Olympics-Diversity among athletes including gay competitors welcome – Yang Yang

FILE PHOTO: Preparation for Beijing 2022 Winter Olympics
FILE PHOTO: A man photographs an illuminated logo ahead of the Beijing 2022 Winter Olympics in Beijing, China January 26, 2022. REUTERS/Fabrizio Bensch/File Photo

February 14, 2022

BEIJING (Reuters) – Beijing 2022 organisers welcome, protect and encourage diversity among athletes including any gay participants, Yang Yang, China’s first-ever Winter Olympics gold medallist, said on Monday.

Homosexuality is legal in China, which until 2001 had classified it as a mental disorder, although many people still prefer not to come out to their families because of stigma.

“Under Chinese law, we protect the rights of all groups of people,” said Yang, who heads the Beijing 2022 Athletes’ Commission, a group made up of nearly 20 former and current Chinese athletes.

“We welcome the representation of different groups of people,” she said, in rare comment on diversity at the Games, when asked by the media if China would welcome an openly gay athlete on its team.

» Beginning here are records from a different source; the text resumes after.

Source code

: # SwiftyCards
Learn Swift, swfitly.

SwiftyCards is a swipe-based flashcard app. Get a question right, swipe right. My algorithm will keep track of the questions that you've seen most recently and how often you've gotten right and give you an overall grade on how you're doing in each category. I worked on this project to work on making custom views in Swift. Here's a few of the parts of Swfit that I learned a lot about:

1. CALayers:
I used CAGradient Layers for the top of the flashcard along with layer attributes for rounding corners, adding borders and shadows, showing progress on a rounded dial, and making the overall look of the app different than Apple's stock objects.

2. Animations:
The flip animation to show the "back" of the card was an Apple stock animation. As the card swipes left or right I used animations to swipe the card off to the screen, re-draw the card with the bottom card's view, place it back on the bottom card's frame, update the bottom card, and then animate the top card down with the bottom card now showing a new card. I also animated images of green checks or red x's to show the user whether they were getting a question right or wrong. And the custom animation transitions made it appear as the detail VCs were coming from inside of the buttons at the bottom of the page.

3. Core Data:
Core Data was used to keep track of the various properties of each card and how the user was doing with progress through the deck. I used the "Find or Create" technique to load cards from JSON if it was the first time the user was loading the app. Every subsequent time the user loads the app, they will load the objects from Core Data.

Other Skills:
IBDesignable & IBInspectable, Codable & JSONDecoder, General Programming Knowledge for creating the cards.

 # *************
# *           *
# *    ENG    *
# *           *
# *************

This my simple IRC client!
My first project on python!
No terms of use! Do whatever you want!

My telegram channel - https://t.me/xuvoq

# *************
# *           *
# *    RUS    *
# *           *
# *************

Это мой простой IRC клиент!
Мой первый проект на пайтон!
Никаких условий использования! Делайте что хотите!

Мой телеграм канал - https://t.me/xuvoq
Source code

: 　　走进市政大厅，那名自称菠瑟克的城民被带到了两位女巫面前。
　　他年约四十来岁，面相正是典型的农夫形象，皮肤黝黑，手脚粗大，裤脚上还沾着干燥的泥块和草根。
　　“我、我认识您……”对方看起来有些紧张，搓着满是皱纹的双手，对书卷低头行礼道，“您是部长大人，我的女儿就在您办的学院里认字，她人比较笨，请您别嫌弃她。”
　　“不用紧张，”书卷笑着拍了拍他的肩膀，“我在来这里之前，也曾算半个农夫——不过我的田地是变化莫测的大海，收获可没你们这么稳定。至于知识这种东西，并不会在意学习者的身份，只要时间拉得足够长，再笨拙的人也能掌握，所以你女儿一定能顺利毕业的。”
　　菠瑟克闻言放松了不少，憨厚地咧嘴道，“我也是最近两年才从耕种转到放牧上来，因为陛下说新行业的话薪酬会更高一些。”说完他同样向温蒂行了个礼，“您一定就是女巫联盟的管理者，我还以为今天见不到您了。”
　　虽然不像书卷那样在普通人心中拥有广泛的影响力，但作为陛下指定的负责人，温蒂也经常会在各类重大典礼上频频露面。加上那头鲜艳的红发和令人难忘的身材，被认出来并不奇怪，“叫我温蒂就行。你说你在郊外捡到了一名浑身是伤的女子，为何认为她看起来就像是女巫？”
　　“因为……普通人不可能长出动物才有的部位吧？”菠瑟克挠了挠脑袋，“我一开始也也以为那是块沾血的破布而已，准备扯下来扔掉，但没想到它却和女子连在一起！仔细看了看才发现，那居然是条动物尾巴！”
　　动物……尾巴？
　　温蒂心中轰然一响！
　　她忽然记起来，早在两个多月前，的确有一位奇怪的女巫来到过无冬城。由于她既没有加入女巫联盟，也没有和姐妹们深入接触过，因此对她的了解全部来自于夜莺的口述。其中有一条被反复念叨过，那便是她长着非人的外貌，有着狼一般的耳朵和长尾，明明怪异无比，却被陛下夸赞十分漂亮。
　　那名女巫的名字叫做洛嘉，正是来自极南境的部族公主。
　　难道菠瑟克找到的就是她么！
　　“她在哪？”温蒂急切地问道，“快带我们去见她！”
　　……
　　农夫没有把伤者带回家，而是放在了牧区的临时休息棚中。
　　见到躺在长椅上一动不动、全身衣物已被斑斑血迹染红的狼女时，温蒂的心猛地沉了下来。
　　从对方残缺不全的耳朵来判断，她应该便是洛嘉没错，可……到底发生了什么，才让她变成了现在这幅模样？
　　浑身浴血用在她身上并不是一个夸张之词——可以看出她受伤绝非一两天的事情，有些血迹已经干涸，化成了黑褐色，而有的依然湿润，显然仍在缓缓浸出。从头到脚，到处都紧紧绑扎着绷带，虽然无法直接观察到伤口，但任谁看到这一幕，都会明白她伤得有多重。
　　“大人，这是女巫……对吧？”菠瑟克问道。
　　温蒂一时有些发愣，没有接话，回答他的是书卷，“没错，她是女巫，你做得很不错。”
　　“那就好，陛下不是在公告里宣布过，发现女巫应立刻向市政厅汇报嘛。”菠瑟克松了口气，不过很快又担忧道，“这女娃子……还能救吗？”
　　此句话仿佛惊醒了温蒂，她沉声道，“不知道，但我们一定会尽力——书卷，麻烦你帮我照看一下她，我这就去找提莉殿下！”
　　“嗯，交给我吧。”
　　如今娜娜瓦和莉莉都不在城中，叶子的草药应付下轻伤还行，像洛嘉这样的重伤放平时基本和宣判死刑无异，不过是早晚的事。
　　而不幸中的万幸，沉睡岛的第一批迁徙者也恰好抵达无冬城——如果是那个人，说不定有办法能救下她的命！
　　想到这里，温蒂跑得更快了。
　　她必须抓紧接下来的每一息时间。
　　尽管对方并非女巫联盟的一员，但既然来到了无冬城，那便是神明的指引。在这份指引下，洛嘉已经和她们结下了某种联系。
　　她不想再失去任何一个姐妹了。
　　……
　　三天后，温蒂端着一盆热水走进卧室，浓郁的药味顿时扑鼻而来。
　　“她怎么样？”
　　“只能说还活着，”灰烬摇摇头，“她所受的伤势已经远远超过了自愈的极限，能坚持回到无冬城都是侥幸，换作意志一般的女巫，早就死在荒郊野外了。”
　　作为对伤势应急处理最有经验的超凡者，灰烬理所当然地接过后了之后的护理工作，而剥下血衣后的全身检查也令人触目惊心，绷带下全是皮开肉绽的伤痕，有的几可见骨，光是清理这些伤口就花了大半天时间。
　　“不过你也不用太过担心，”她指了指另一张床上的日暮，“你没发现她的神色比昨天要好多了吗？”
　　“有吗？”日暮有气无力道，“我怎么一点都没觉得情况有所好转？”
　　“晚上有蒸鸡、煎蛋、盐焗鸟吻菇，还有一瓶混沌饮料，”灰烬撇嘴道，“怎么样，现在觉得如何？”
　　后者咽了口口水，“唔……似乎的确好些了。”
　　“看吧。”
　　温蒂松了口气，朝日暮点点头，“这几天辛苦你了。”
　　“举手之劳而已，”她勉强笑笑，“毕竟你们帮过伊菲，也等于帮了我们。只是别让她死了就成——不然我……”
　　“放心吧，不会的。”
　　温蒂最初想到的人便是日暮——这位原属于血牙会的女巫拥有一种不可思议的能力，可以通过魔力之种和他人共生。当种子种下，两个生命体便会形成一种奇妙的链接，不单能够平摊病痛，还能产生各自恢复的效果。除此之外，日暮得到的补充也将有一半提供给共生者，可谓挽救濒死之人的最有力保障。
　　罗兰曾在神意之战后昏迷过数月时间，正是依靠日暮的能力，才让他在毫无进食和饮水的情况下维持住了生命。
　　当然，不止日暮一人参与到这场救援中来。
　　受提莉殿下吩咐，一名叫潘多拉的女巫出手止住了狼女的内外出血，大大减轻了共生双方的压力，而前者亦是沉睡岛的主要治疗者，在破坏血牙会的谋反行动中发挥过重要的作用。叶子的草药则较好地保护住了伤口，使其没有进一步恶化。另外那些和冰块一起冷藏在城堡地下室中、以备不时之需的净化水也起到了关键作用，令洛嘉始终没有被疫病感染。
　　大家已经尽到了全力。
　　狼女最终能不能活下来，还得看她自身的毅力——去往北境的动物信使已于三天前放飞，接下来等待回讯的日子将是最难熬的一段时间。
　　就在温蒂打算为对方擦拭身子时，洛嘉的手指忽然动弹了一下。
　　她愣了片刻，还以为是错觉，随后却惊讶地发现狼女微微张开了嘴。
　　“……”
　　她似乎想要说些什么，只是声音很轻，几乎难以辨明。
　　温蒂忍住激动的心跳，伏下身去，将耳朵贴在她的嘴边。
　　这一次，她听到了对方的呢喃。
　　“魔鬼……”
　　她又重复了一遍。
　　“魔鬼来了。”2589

More than 30 publicly out gay, lesbian, bisexual, transgender, queer, pansexual and non-binary athletes were vying for gold at Beijing 2022, according to a list https://www.outsports.com/olympics/2022/1/26/22899981/beijing-winter-olympics-lgbtq-gay-athletes-list compiled by LGBT sports site Outsports.com.

None of the 176 athletes that China sent to the Winter Olympics were on the list.

While it is not illegal to be gay in China, activists say conservative attitudes towards homosexuality in some sections of society have led to occasional government clamp-downs.

Censors sometimes block online LGBT content.

“We very much protect and encourage diversity,” Yang said.

The retired speed skater won China’s first ever Winter Olympics gold medal in the 500 metres short track at the 2002 Salt Lake City Games.

The Beijing 2022 Athlete’s Commission is tasked with ensuring that the Games are athlete-centred, with their demands understood and opinions heard.